Anna Quindlen is an achiever in fiction writing. She knows the rules and she is so industrious, so detail oriented, so sensitive to women issues, mood swings, and life’s surprises that you can’t really complain about the quality of her writing. And — still you can! This book attempts to cover absolutely everything—and does so formulaically. It feels as though Quindlen gathered a checklist of every modern female concern, striving to address each one without ever achieving depth or finding an original angle. While she occasionally captures a sharp detail or mirrors a familiar feeling perfectly, the overall narrative ultimately leaves an aftertaste of banality and dissatisfaction.
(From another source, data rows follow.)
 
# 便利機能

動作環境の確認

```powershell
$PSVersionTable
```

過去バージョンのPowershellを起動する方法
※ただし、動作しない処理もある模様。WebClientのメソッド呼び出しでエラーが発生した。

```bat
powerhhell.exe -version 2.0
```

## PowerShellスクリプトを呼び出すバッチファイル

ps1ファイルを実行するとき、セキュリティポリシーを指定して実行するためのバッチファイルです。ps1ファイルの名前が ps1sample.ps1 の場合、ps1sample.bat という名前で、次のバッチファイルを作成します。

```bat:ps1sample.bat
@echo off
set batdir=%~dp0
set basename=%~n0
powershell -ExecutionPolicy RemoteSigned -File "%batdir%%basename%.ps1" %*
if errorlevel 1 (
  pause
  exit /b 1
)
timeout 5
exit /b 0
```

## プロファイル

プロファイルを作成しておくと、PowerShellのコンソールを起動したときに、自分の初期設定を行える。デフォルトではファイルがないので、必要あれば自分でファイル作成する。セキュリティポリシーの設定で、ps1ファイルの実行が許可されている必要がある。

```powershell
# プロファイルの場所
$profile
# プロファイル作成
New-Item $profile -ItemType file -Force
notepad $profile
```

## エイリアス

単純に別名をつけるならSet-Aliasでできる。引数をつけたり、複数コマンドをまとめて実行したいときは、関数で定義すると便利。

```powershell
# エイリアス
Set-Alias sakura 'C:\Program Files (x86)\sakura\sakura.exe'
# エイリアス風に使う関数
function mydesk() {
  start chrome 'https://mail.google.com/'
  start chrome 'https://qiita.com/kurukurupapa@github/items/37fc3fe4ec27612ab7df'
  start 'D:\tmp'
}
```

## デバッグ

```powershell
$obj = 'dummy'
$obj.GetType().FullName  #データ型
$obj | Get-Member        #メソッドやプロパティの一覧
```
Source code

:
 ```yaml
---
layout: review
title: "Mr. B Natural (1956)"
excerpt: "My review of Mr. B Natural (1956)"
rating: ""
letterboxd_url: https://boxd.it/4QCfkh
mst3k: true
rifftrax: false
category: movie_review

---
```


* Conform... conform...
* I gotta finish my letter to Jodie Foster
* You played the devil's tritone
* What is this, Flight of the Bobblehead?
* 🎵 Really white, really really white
This clutter is the inevitable result of cramming a dizzying array of subplots into a single novel:
- Mother-daughter friction
- Deep father-daughter affection
- Cross-marital betrayal
- Late-in-life discovery of a biological father
- Dealing with a parent’s dementia
- A sister’s tight bond with her gay brother
- Watching a fabulous best friend die of cancer
- Chronic parental self-doubt
- The quiet grief of a childless family
- Desperation to conceive
- A child coping with maternal loss
While Quindlen meticulously anchors these subtopics to her protagonist, the execution feels synthetic. In the end, it feels like she was busy checking boxes rather than writing about life itself.